04-08
翌日。
基本的にはいい親ではない両親も、妹の誕生日だけはきっちりと休みを取る。
というのも、一度大幅に遅刻した際に妹がかなりのダメージを負ったからだ。
大泣きした。後にも先にもあんなに泣いたのはあのとき限りだ。
普段忙しい人たちで、ゆっくり話をすることも難しいので、特別な日くらいは帰ってきてほしいと思ったのだろう。
その日は結局待ちきれずに先に寝てしまった。かなり落胆していたのか、その日は同じ部屋で寝ようとしたほどだった。
実際、同じ部屋の同じベッドで眠ろうとしたが、それは今は関係のない話だし、俺が役得を感じていたかどうかもどうでもいいことだ。
結局二人が帰ってきたのは日付が変わる頃だった。
物音で目を覚ました俺たちは、両親を出迎えた。嫌な見方をすれば、彼らとしてはなんとか体裁を整えられたということだ。
間に合ったといえば間に合ったけれど、間に合わなかったといえば間に合わなかった。
生活が切迫しているわけでもないのに、それでもどちらかが仕事をやめたりしないのは、やっぱり好きだからなのだろうか。
ふて腐れるような歳ではないにせよ、あんまり面白くない。もうちょっと家庭を顧みろ。
日曜の朝、妹と二人で朝食をとっていると、父が寝室から出てきた。寝癖をつけたまま。
仕事に行くときはぴしっとしているが、家にいるときはひたすらにだらしない。
おはよう、って言うとおはようって言う。挨拶は魔法の言葉です。
三人でダイニングテーブルに向き合って食事をとる。今度は母が降りてきた。
両親の分も食事を用意するのは妹だった。世話を焼いているだけで楽しそうなのでよしとするが、あまり釈然としない。
とはいえ俺も甘んじて世話を受けているわけで、まぁ人のことはとやかく言えない。
だらだらと一日を過ごす。
遠出をしても疲れるし、ゆっくりと過ごすのが休日の正しい過ごし方。
我が家に安心を見つけることで、人々は安らぎを得ることができるのです。
会話がないが、誰かがそれを不服に感じることはない。
仕事の話なんて聞いたところでちっとも面白くないし、学校のことを話したって仕方ない。
ぼんやりテレビを見ながら、それでもリビングに揃う。
二時を過ぎた頃、渋る三人を押し出すようにして出かけさせた。とりあえず店でも回ってきて、帰りにケーキでも買ってくるといい。
「いかないの?」
妹が尋ねる。
「晩御飯は腕によりをかけようと」
不服そうだったが、俺がいないほうが両親も落ち着いて妹と話せるだろう。両方いるとどっちと話せば良いか分からないだろうし。
五時半を過ぎた頃に料理を始める。久々だったので道具の位置やらなにやらで手間取った。
その頃にちょうど三人も帰ってくる。どこに行ったかは分からないが、とりあえず満足そうだった。
寝転がりたがる三人を無理やり並ばせてデジカメで写真を何枚か撮っておいた。
その後、母親が料理の手伝いをしたがった。はっきり言って足手まといだったが、せっかくなので手伝ってもらう。
料理が作りおえてテーブルに皿を並べた頃、ちょうど六時を回った。
たいして苦労したわけではないが、見栄えだけは良かったし量も多いので迫力があった。
父が大食漢だということを考慮したうえでの量だったが、あっというまに減っていった。
食事の後、少し時間を置いてからケーキを切り分ける。なぜか巨大なホールケーキだった。
明らかに余る。
蝋燭に関しては妹が嫌がったので省略した。そういうこともあるだろう。母は残念がっていた。
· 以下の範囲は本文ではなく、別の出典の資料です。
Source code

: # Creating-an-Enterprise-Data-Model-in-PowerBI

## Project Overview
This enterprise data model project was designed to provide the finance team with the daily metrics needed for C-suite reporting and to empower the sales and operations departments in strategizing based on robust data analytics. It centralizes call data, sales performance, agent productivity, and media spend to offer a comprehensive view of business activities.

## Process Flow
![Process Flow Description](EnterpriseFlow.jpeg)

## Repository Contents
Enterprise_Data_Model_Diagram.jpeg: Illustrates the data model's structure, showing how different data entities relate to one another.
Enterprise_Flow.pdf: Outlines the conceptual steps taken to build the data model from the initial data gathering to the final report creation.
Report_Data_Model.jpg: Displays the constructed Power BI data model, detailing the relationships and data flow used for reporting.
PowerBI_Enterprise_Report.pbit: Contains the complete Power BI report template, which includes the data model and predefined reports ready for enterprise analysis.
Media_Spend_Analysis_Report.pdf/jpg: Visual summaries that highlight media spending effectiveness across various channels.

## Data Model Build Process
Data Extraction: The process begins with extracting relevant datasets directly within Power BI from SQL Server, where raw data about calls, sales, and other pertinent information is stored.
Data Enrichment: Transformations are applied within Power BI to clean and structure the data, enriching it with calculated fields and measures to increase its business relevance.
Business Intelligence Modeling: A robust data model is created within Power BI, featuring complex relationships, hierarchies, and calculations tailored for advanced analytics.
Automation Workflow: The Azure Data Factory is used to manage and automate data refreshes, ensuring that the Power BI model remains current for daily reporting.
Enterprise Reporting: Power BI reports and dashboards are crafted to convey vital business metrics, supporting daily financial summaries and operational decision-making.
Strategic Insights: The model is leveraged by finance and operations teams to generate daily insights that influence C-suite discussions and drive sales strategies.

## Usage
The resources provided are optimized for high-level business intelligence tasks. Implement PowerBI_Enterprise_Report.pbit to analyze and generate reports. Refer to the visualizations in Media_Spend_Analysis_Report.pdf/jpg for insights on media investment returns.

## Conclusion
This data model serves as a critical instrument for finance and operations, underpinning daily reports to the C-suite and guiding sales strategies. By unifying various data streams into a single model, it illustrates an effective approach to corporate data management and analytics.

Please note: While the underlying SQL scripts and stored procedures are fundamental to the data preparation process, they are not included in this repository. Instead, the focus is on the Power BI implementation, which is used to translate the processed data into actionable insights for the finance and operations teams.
イチゴの乗ったショートケーキ。シンプル。バースデイケーキ、という形。示唆的。
「おめでとう」
「ありがとう」
ごく平凡(少し過剰なほど)な家族の誕生日が過ぎていった。
◇
買い物に行ったときに、プレゼントはもらったらしい。何をもらったのか聞くつもりはなかった。
両親はリビングに残って買ってきたと思しき酒を飲んでいた。
夫婦水入らず。二人揃うのも久しぶりなのだと思って放っておく。
さっき撮った写真を大急ぎでプリントアウトした。
渡さずにいた写真立てに写真を入れて、妹の部屋に行く。
俺がドアを開けたとき、彼女は疲れてベッドに倒れこんでいたようだった。
「ほれ」
気安げに渡した。照れ隠し。
妹は少し驚いていた。素直に感謝される。照れる。
妹はなんだか微妙そうな顔をしていた。良いことが続きすぎると怖くなるものだ。
「一緒に寝るか?」
軽口を叩く。
「馬鹿じゃないの?」
いつもの調子で言われた。
とりあえず、今日はそこそこがんばった方じゃないかな、と思う。